*DATA*.
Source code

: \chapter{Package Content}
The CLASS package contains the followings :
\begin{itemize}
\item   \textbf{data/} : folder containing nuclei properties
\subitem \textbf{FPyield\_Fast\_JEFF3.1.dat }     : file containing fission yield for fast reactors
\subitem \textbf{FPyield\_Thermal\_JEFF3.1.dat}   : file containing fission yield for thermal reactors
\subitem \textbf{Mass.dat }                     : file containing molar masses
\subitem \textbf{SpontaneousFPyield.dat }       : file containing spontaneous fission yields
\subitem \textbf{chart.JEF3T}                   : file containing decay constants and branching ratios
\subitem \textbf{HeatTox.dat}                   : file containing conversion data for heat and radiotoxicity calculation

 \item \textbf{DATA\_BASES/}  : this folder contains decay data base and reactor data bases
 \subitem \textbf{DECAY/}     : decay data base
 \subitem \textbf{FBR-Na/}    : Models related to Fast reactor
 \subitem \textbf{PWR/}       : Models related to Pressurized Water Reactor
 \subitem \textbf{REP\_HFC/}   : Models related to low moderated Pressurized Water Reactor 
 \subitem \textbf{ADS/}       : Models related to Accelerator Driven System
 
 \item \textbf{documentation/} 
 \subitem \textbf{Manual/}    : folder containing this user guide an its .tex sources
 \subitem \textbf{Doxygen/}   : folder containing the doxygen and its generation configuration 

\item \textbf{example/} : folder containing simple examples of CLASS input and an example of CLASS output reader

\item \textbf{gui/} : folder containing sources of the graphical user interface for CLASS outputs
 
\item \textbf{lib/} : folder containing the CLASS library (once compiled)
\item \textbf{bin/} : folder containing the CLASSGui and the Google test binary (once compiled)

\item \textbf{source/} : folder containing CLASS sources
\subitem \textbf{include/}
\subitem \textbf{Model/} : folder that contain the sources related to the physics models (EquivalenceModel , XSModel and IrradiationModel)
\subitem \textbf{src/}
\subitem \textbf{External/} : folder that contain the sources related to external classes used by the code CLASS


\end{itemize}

*WHAT YOU HAVE TO DO*.
Make sure every record is repeated exactly.

*OUTPUT OF THE EXERCISE*.
Source code

: \chapter{Package Content}
The CLASS package contains the followings :
\begin{itemize}
\item   \textbf{data/} : folder containing nuclei properties
\subitem \textbf{FPyield\_Fast\_JEFF3.1.dat }     : file containing fission yield for fast reactors
\subitem \textbf{FPyield\_Thermal\_JEFF3.1.dat}   : file containing fission yield for thermal reactors
\subitem \textbf{Mass.dat }                     : file containing molar masses
\subitem \textbf{SpontaneousFPyield.dat }       : file containing spontaneous fission yields
\subitem \textbf{chart.JEF3T}                   : file containing decay constants and branching ratios
\subitem \textbf{HeatTox.dat}                   : file containing conversion data for heat and radiotoxicity calculation

 \item \textbf{DATA\_BASES/}  : this folder contains decay data base and reactor data bases
 \subitem \textbf{DECAY/}     : decay data base
 \subitem \textbf{FBR-Na/}    : Models related to Fast reactor
 \subitem \textbf{PWR/}       : Models related to Pressurized Water Reactor
 \subitem \textbf{REP\_HFC/}   : Models related to low moderated Pressurized Water Reactor 
 \subitem \textbf{ADS/}       : Models related to Accelerator Driven System
 
 \item \textbf{documentation/} 
 \subitem \textbf{Manual/}    : folder containing this user guide an its .tex sources
 \subitem \textbf{Doxygen/}   : folder containing the doxygen and its generation configuration 

\item \textbf{example/} : folder containing simple examples of CLASS input and an example of CLASS output reader

\item \textbf{gui/} : folder containing sources of the graphical user interface for CLASS outputs
 
\item \textbf{lib/} : folder containing the CLASS library (once compiled)
\item \textbf{bin/} : folder containing the CLASSGui and the Google test binary (once compiled)

\item \textbf{source/} : folder containing CLASS sources
\subitem \textbf{include/}
\subitem \textbf{Model/} : folder that contain the sources related to the physics models (EquivalenceModel , XSModel and IrradiationModel)
\subitem \textbf{src/}
\subitem \textbf{External/} : folder that contain the sources related to external classes used by the code CLASS


\end{itemize}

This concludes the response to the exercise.